--- RECORDS FOR THIS TASK Enclosed Below ---
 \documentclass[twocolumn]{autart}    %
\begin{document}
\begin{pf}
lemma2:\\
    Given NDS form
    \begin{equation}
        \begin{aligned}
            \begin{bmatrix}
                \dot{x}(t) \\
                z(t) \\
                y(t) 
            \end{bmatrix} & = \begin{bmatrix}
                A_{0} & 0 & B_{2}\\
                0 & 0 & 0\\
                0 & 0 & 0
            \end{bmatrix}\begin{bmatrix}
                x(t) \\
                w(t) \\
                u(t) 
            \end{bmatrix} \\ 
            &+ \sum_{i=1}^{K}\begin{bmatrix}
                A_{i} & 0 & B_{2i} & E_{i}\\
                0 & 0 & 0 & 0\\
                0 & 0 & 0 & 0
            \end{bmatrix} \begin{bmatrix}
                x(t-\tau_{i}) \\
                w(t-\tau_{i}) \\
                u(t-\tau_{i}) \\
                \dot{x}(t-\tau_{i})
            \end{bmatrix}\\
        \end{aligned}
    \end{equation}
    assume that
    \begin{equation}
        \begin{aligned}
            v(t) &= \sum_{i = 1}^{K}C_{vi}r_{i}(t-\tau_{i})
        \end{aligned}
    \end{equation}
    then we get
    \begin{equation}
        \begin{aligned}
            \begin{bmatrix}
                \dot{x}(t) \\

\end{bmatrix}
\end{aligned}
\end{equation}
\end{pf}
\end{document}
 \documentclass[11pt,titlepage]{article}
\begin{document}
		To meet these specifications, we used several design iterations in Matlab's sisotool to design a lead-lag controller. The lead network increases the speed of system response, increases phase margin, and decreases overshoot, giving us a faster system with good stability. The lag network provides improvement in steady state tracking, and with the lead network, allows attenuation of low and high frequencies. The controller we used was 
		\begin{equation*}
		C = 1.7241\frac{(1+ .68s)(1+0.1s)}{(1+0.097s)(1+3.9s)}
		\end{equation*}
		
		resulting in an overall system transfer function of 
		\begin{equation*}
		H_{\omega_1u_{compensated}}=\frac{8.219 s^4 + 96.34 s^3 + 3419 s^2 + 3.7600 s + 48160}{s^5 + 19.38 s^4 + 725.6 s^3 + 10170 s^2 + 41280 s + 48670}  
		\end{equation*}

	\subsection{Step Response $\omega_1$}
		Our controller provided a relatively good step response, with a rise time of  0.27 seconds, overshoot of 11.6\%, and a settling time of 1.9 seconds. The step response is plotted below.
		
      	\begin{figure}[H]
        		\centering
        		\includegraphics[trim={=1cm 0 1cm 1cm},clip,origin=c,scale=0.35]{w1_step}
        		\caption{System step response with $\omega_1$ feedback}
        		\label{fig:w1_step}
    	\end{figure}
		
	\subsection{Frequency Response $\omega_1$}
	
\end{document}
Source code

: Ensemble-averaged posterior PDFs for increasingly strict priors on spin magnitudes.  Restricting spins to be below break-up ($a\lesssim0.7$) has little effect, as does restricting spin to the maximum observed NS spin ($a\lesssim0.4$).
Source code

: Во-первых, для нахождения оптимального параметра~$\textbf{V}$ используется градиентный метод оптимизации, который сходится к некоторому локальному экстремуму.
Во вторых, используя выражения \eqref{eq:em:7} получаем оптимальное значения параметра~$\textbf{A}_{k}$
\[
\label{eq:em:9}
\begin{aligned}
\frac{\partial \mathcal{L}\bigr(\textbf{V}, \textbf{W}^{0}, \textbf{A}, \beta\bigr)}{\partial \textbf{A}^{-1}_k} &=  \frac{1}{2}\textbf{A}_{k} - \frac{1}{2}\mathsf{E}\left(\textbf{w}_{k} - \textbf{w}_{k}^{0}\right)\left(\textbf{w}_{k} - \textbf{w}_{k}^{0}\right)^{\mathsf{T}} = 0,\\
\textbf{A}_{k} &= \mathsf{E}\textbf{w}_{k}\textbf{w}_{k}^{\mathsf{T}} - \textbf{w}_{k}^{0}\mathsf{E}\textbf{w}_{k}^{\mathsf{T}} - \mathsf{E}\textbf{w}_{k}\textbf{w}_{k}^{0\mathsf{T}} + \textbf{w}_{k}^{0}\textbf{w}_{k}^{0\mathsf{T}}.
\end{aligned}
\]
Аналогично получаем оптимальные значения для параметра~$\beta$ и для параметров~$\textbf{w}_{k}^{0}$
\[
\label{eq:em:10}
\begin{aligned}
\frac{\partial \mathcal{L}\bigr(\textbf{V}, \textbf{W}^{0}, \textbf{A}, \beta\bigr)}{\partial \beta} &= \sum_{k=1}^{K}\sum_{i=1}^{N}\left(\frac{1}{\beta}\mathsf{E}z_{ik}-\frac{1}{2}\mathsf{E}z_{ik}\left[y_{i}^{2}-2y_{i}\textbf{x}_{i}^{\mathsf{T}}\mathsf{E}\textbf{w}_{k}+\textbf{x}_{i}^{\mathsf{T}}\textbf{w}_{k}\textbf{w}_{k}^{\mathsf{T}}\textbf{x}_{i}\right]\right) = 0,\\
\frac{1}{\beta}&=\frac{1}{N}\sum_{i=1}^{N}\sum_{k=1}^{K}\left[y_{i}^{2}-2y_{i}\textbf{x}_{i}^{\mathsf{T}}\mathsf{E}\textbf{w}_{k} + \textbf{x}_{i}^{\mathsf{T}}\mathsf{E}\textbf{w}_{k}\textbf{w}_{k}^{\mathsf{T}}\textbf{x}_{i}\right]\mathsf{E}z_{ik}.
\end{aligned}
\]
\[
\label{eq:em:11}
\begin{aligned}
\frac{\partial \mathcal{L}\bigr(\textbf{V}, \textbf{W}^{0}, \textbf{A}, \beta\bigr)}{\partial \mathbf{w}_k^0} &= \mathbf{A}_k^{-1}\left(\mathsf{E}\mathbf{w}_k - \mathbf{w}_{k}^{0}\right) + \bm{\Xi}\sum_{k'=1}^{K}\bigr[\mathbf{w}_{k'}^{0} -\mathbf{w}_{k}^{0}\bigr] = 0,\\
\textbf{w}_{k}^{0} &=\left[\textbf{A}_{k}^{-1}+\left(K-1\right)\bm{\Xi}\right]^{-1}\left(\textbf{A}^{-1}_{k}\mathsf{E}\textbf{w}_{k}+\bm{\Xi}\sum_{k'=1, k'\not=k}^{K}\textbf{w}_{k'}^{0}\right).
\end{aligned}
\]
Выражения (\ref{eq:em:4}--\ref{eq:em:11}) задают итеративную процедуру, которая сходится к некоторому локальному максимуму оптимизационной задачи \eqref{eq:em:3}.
--- End of Enclosed RECORDS FOR THIS TASK ---
GOAL OF THE EXERCISE: In how many lines of the listing does the word "сходится" appear? Give the number and no other words.

ANSWER BOX: 2